__What this task involves__. Which lines below include "keys"? Copy them all.

__Extracted entries__.
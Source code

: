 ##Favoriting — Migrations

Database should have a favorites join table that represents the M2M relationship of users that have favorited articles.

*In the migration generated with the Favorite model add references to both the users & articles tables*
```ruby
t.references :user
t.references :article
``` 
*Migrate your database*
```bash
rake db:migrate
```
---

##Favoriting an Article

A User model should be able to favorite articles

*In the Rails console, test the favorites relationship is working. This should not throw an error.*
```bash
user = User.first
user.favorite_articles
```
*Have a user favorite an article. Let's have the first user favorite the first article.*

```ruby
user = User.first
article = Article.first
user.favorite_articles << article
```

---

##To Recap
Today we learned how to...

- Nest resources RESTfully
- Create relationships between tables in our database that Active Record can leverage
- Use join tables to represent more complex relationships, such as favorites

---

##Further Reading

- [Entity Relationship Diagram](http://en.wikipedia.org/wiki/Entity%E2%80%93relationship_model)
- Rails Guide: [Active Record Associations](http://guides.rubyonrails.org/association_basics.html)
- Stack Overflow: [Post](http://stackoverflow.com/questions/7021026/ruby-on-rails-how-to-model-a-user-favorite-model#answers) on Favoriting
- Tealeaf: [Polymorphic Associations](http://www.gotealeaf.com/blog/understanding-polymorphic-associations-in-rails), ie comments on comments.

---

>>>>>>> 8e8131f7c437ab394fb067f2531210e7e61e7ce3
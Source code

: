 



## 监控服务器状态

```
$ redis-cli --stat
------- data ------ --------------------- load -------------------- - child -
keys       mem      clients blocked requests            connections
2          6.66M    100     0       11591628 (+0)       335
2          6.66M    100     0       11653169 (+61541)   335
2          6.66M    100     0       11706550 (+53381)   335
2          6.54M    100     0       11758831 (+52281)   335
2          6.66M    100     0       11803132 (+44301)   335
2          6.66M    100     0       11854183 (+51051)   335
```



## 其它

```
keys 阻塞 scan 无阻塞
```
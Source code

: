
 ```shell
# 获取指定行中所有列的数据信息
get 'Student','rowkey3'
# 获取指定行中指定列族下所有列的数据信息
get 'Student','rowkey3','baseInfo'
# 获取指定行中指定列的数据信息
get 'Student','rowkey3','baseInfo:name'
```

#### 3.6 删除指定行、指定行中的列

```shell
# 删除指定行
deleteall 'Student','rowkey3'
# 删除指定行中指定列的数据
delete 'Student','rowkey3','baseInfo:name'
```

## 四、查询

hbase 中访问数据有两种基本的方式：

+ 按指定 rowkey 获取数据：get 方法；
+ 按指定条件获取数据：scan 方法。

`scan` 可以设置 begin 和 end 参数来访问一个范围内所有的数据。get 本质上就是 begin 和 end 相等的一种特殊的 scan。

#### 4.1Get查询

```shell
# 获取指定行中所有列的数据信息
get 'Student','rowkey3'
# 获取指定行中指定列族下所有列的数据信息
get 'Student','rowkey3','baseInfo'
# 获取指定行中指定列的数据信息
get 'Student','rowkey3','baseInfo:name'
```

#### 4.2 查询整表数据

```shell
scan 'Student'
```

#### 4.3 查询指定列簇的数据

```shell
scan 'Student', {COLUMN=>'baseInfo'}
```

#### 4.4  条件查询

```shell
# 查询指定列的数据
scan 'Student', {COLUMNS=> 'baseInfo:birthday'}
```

__Response area__.
keys       mem      clients blocked requests            connections
keys 阻塞 scan 无阻塞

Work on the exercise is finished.